Two Republican candidates for statewide office in Minnesota had tepid reactions to late-in-the-campaign endorsements from former President Donald Trump.
Secretary of state nominee Kim Crockett issued a statement saying she was surprised by the endorsement. “I appreciate this unexpected vote of confidence.” But she quickly added that she would guard the vote for all voters “no matter one’s party affiliation.”
GOP nominee for governor Scott Jensen tried to steer the conversation away from Trump, calling it one of many endorsements he has gotten this month.
“While we have not actively sought the endorsement of political leaders, we are grateful for those who have recognized our ability to lead and Heal Minnesota,” Jensen said in an early morning statement.
Why the lack of enthusiasm? An endorsement from the controversial president might have been helpful when both were trying to win the endorsement from a group of GOP delegates that remains dominated by Trump supporters. But in a general election, Trump’s support can be as damaging among independent voters as it is helpful among the GOP base.
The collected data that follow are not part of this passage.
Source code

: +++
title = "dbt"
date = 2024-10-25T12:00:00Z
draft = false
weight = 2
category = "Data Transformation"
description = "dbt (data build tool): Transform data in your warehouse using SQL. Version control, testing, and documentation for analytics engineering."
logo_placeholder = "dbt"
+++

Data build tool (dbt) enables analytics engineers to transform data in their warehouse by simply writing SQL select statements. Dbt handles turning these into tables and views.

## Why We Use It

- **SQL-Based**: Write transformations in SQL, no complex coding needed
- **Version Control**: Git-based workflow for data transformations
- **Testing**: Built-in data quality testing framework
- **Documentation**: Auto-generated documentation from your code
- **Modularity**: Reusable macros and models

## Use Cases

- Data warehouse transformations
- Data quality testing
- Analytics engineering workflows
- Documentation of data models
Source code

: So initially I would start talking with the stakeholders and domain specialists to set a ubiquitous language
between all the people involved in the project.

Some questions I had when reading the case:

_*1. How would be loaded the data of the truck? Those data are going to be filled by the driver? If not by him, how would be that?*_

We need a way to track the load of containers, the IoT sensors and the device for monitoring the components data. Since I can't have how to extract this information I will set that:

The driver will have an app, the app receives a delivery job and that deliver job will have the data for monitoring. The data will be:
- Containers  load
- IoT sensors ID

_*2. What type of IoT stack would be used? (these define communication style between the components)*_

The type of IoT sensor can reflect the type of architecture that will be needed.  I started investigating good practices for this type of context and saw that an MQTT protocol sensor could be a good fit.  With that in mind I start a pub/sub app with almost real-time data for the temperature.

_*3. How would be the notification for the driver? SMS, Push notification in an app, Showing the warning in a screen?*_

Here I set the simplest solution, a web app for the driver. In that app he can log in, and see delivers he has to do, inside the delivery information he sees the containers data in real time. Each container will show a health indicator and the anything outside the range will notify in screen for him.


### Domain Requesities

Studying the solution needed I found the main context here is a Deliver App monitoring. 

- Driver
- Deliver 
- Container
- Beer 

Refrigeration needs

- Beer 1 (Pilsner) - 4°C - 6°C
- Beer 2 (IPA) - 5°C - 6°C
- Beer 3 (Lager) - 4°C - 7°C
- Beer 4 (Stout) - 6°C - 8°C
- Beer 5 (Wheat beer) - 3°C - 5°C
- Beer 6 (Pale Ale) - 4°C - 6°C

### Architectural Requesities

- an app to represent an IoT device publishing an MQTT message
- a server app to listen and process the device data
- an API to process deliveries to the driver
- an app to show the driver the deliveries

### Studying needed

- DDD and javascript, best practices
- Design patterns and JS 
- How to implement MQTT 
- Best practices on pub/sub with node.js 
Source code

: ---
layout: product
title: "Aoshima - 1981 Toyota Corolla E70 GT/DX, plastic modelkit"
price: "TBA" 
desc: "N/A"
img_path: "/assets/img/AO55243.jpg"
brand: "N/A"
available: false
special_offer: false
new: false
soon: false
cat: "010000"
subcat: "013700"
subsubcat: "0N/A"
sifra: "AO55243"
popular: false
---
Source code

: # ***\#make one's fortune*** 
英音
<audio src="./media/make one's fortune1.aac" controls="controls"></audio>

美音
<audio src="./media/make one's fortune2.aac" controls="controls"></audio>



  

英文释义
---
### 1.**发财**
In the MinnPost/Embold Research statewide poll conducted earlier this month, Trump’s favorability ratings are among the lowest of the politicians measured. Of those polled, 57% said they felt very or somewhat unfavorable about him while 35% reported feeling very or somewhat favorable. The unfavorable total has risen since it was asked last August – from 53% to 57%.
Among independent voters, just 20% said they felt very or somewhat favorable toward the former president, with 64% reporting very or somewhat unfavorable feelings toward him.
Especially in the secretary of state’s race, Trump’s endorsement and the message he sent to his followers on Truth Social repeated a false claim by Trump that Crockett has been trying to downplay: that the 2020 election was stolen.
Crockett has said in the past that the election was rigged and continues to raise doubts about how it was conducted in Minnesota and the nation. More recently, though, she has said the 2020 election is not an issue and that she can be counted on to oversee elections in a nonpartisan way. Her DFL opponent, incumbent Steve Simon, repeatedly says her sowing of doubts in the count is disqualifying.
So while Crockett would prefer to not go there, Trump went there and beyond.
Calling Crockett “a strong and wonderful woman,” Trump said “fraud is rampant” in Minnesota. He added that it is a state “where nothing is done about it, or more important, to FIX IT. Kim will get to the bottom of it and so much else.”
Joe Biden won Minnesota by 233,012 votes, more than 7 percentage points over Trump, and there were no successful legal challenges of the Minnesota vote.
Trump’s endorsement of Jensen said he would bring the state “back from the brink,” citing his positions on crime and education.
“… there won’t be any more fiery takeovers of police precincts. Minnesota will be great again,” Trump wrote before offering his “complete and total endorsement.”
Jensen didn’t cite the Trump endorsement specifically, instead grouping it with others including the Forum Communications newspapers, police officers and the Hmong American Leadership Council.
Jensen has trailed Gov. Tim Walz in media polls, but the gap has closed since the summer. The MinnPost/Embold Research poll reported Walz with a five-point lead. Simon led Crockett by seven percentage points in the same poll.
The closeness of the governor’s race has helped Jensen with national organizations, with the Republican Governor’s Association announcing a large advertising buy on his behalf this week. A poll by GOP pollster Trafalgar Group for the conservative website Alpha News reported Jensen with a 0.5 percentage point lead, though the poll’s margin of error is +/- 2.9 percentage points.
“As this campaign takes the lead in the polls, I expect many individuals and organizations to ride the momentum and endorse our campaign,” Jensen said.
State DFLers, however, quickly tried to take advantage of the endorsement by an unpopular former president who has spent nearly two years saying his defeat was fraudulent. That despite no court victories in dozens of challenges and rejection of his claims by his own Justice Department. The Jan. 6 special investigation of the U.S. House has presented evidence of his actions to trigger the violent takeover of the Capitol that delayed, but did not stop, the certification of the Electoral College victory for Biden.
“It is more important than ever that we do not allow one of Donald Trump’s lackeys into office to continue attacking the legitimacy of our elections and spreading conspiracy theories that incite political violence,” said state DFL Chair Ken Martin of the Crockett endorsement.
Simon’s campaign sent out a fundraising appeal based on the endorsement within hours of it being posted by Trump.
Early Wednesday, Martin responded to the Jensen endorsement: “Scott Jensen has embraced the Big Lie, even calling for throwing our Secretary of State in jail. Now, Donald Trump has rewarded him with an endorsement.”